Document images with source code
########

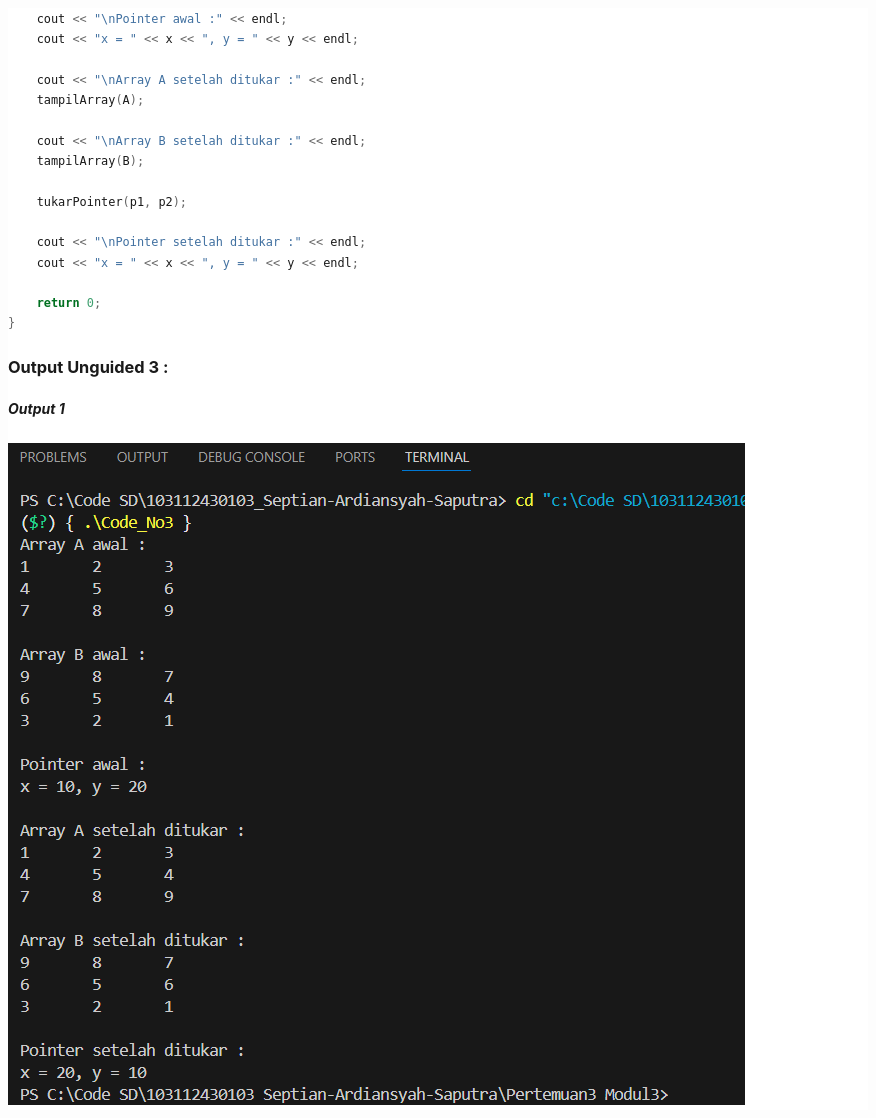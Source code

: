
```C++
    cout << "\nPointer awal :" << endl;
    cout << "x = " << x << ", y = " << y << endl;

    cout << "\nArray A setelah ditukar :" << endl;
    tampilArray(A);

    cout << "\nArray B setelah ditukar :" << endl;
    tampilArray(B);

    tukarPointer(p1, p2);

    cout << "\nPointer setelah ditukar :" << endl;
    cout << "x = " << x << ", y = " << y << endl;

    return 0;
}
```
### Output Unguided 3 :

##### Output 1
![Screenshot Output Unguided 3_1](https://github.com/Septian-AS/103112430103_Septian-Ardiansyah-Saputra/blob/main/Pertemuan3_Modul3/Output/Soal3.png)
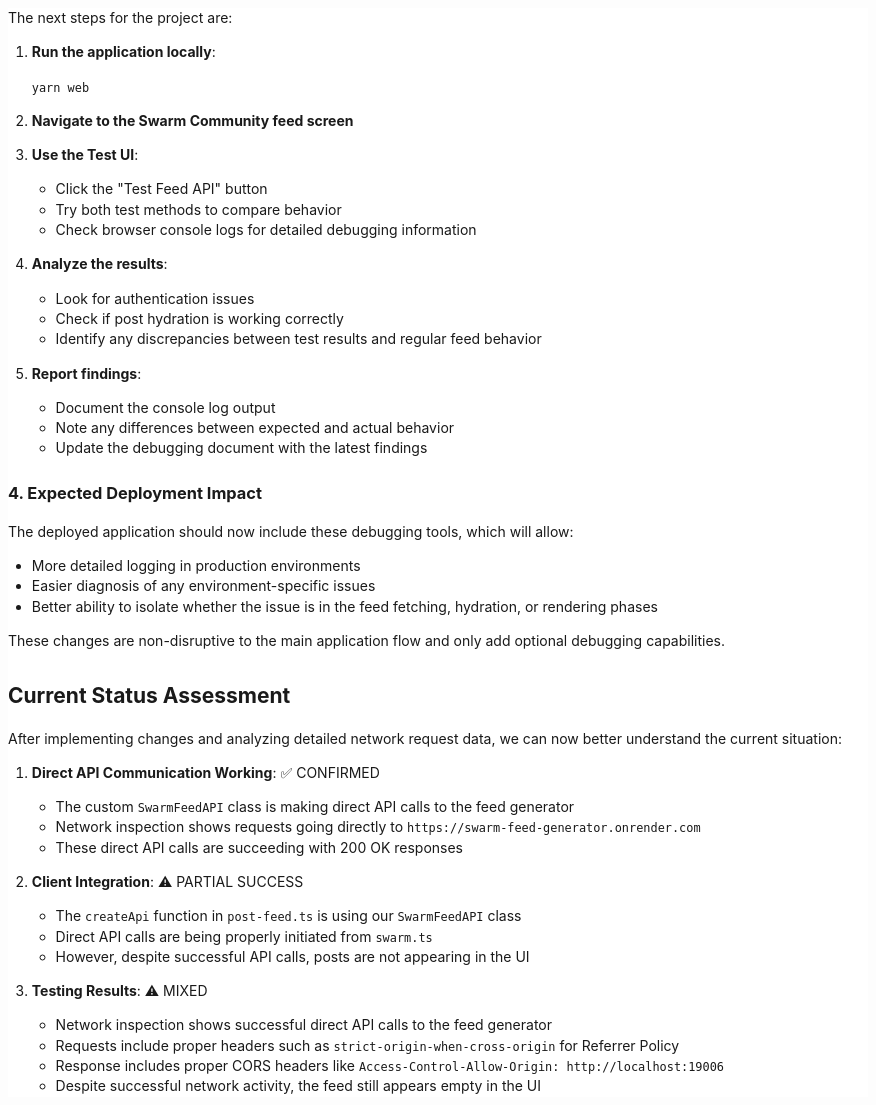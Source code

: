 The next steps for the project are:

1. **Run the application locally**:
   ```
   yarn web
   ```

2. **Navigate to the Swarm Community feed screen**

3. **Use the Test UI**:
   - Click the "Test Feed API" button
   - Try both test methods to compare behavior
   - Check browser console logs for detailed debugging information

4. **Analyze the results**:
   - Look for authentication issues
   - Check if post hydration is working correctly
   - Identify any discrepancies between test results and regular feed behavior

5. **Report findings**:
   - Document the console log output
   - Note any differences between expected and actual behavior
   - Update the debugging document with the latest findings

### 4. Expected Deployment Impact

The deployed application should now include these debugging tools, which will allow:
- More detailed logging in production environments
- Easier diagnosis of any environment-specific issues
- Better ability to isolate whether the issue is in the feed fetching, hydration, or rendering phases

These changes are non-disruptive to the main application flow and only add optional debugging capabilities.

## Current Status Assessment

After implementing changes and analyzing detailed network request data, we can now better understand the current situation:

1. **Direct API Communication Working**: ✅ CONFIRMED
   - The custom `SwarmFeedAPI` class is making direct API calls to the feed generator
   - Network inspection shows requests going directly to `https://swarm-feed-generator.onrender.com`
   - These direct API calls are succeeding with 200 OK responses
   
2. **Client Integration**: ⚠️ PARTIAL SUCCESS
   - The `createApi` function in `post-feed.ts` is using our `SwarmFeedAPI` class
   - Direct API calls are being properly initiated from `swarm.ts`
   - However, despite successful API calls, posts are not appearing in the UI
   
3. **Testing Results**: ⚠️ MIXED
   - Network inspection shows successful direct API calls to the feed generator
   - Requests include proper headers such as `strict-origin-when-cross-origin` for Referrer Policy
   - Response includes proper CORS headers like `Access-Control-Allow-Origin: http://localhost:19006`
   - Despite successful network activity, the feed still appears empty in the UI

########

→ About this task
Restate every line above word for word. Do not carry over the images.

→ Exercise result
Source code

:
```C++
    cout << "\nPointer awal :" << endl;
    cout << "x = " << x << ", y = " << y << endl;

    cout << "\nArray A setelah ditukar :" << endl;
    tampilArray(A);

    cout << "\nArray B setelah ditukar :" << endl;
    tampilArray(B);

    tukarPointer(p1, p2);

    cout << "\nPointer setelah ditukar :" << endl;
    cout << "x = " << x << ", y = " << y << endl;

    return 0;
}
```
### Output Unguided 3 :

##### Output 1
![Screenshot Output Unguided 3_1](https://github.com/Septian-AS/103112430103_Septian-Ardiansyah-Saputra/blob/main/Pertemuan3_Modul3/Output/Soal3.png)
Source code

: The next steps for the project are:

1. **Run the application locally**:
   ```
   yarn web
   ```

2. **Navigate to the Swarm Community feed screen**

3. **Use the Test UI**:
   - Click the "Test Feed API" button
   - Try both test methods to compare behavior
   - Check browser console logs for detailed debugging information

4. **Analyze the results**:
   - Look for authentication issues
   - Check if post hydration is working correctly
   - Identify any discrepancies between test results and regular feed behavior

5. **Report findings**:
   - Document the console log output
   - Note any differences between expected and actual behavior
   - Update the debugging document with the latest findings

### 4. Expected Deployment Impact

The deployed application should now include these debugging tools, which will allow:
- More detailed logging in production environments
- Easier diagnosis of any environment-specific issues
- Better ability to isolate whether the issue is in the feed fetching, hydration, or rendering phases

These changes are non-disruptive to the main application flow and only add optional debugging capabilities.

## Current Status Assessment

After implementing changes and analyzing detailed network request data, we can now better understand the current situation:

1. **Direct API Communication Working**: ✅ CONFIRMED
   - The custom `SwarmFeedAPI` class is making direct API calls to the feed generator
   - Network inspection shows requests going directly to `https://swarm-feed-generator.onrender.com`
   - These direct API calls are succeeding with 200 OK responses
   
2. **Client Integration**: ⚠️ PARTIAL SUCCESS
   - The `createApi` function in `post-feed.ts` is using our `SwarmFeedAPI` class
   - Direct API calls are being properly initiated from `swarm.ts`
   - However, despite successful API calls, posts are not appearing in the UI
   
3. **Testing Results**: ⚠️ MIXED
   - Network inspection shows successful direct API calls to the feed generator
   - Requests include proper headers such as `strict-origin-when-cross-origin` for Referrer Policy
   - Response includes proper CORS headers like `Access-Control-Allow-Origin: http://localhost:19006`
   - Despite successful network activity, the feed still appears empty in the UI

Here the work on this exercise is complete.